# looking for a Moscato recipe



## Donatelo (Nov 5, 2017)

Had a nice glass of Moscato wine at the restaurant today. I like the flavor and sweetness of that wine. Anyone have a good recipe for this?


----------



## sour_grapes (Nov 5, 2017)

You would treat it as any other white wine. First you line up a source of Moscato grapes, crush and press. Ferment the juice to dry, then treat with sorbate and then finally backsweeten to get your sweet wine.

Check out this nice guide to white winemaking from MoreWine: http://morewinemaking.com/public/pdf/wwhiw.pdf


----------



## dralarms (Nov 5, 2017)

Www.homewinery.com has a muscat that is pretty close. I use a lot of their juices.


----------



## GreenEnvy22 (Nov 5, 2017)

We love Muscat too!. We're blessed to have 20+ vines in our back yard, so I don't need to buy any grapes.
I aim to pick around 18 Brix, maybe sweeten up to 19 or 20, but not more.
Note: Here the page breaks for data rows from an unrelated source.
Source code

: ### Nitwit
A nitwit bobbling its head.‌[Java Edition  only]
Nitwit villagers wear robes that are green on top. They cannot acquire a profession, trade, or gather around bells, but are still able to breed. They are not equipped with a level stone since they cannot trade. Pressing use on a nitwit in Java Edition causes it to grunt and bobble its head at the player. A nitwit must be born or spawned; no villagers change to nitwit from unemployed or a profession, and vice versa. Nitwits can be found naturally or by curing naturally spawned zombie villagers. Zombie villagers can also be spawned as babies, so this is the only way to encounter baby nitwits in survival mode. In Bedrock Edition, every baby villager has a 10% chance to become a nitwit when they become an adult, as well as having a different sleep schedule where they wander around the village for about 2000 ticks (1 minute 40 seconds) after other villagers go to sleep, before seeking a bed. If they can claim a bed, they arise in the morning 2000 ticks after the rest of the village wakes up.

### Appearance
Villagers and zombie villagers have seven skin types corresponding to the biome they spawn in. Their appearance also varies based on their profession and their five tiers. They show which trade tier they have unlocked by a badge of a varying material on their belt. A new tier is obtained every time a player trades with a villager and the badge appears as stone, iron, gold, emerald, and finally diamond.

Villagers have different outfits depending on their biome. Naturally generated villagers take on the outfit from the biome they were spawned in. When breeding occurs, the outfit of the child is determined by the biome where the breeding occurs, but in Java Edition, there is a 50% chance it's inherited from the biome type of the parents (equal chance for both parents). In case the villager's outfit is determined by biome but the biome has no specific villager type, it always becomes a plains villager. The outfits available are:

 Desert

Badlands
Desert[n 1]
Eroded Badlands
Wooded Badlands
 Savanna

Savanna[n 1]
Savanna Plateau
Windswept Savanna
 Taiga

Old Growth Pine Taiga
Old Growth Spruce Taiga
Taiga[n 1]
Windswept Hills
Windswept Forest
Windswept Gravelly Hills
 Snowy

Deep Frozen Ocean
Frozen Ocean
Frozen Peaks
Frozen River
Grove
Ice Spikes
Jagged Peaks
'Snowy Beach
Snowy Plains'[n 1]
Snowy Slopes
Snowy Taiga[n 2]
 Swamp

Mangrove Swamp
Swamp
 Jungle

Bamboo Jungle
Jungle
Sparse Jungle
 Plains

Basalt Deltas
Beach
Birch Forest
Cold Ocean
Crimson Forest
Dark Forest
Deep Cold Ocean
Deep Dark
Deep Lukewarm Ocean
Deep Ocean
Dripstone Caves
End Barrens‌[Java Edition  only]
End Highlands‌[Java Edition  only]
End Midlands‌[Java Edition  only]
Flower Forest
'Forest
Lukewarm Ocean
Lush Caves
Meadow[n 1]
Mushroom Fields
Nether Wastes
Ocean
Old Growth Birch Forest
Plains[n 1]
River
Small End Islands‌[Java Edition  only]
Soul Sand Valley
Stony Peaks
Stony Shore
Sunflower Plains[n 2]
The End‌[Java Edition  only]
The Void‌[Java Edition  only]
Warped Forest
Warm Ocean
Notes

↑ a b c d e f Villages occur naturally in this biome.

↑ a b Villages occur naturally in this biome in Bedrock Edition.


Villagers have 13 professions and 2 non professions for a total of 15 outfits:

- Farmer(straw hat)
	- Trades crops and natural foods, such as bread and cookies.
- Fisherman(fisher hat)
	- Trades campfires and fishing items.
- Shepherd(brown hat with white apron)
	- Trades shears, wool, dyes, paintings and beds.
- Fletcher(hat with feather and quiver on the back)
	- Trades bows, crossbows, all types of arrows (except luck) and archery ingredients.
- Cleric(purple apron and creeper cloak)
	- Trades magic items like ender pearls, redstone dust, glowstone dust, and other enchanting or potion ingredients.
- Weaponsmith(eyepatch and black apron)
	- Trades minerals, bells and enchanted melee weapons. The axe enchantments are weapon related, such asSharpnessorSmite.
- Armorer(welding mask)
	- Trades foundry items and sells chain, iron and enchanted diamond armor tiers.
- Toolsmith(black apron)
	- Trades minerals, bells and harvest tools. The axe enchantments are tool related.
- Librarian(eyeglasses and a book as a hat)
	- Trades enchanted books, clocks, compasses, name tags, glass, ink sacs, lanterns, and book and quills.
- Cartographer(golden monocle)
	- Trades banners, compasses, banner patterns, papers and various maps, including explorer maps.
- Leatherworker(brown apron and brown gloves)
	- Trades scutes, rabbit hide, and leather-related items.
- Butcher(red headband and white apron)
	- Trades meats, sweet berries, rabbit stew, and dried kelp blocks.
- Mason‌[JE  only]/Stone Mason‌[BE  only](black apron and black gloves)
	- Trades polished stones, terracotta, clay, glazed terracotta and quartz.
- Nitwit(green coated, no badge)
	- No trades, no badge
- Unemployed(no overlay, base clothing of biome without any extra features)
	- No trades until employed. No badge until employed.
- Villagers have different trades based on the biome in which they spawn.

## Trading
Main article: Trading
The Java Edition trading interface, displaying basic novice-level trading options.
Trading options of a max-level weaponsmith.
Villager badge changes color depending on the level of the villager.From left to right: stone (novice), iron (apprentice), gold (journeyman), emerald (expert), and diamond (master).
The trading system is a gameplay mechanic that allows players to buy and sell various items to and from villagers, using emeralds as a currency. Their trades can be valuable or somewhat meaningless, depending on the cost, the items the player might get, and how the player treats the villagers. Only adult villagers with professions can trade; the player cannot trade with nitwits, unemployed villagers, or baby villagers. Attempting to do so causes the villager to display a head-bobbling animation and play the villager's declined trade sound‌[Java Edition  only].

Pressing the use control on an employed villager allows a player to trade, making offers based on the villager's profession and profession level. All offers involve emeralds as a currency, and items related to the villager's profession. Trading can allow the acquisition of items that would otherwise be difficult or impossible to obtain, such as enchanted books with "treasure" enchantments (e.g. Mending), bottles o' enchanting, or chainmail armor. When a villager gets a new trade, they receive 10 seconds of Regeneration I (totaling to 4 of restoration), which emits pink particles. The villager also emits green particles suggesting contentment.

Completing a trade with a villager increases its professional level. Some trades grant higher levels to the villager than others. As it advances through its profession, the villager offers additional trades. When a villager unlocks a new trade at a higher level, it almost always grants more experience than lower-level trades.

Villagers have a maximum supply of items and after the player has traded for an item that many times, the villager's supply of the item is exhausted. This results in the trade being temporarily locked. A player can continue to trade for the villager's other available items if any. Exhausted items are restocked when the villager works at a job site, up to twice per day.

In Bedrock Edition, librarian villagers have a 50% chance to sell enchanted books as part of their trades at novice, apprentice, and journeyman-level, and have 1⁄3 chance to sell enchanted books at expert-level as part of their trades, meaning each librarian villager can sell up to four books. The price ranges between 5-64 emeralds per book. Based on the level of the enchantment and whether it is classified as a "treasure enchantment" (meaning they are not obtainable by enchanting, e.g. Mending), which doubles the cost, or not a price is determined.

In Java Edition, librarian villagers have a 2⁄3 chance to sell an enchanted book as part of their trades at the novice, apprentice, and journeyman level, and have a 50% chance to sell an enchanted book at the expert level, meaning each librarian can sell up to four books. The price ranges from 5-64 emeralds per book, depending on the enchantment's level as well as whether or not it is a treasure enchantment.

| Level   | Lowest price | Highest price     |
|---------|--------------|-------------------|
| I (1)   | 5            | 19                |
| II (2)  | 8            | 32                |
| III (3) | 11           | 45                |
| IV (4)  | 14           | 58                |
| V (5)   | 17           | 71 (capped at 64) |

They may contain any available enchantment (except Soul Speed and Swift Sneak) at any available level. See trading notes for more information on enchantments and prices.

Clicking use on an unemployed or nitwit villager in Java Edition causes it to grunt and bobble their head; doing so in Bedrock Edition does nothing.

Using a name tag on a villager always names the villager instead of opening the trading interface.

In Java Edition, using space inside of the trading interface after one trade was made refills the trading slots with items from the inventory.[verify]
I've found higher levels can wipe out the special muscat aroma/taste.
I've used 1118 yeast in the past, this year tried 71b-1122 and so far (only 6 weeks in) it seems to be coming along well.

Nothing else special. We did back sweeten at the end a bit and really like it. Our 2015 was really good. 2016 I'm not sure yet. It was higher brix to start and I think flavour washed out, too flabby.


----------



## bkisel (Nov 6, 2017)

I've made both the WE and RJS Muscato kits numerous times. Wine from both kits have always been well received by family and friends.


----------



## Donatelo (Nov 10, 2017)

Thanks for the input. I may buy a RJS kit and give it a try. The recipe comes with it . Right?


----------



## tjgaul (Nov 10, 2017)

We made the Winexpert kit below last year and when we got down to about 8 bottles left my wife started to get nervous . . . so kit number 2 was ordered and is now just about done with primary. I added about 1/3 of the F-pac (included with the kit) into the must to get the SG up to a decent level. 1st time starting SG was 1.084 (12% ABV) and the 2nd batch went to 1.075 (11% ABV). For our tastes, 2/3 of the F-pac was plenty of flavor and sweetness. In fact, I still have a little of the F-pac from the first kit in the freezer.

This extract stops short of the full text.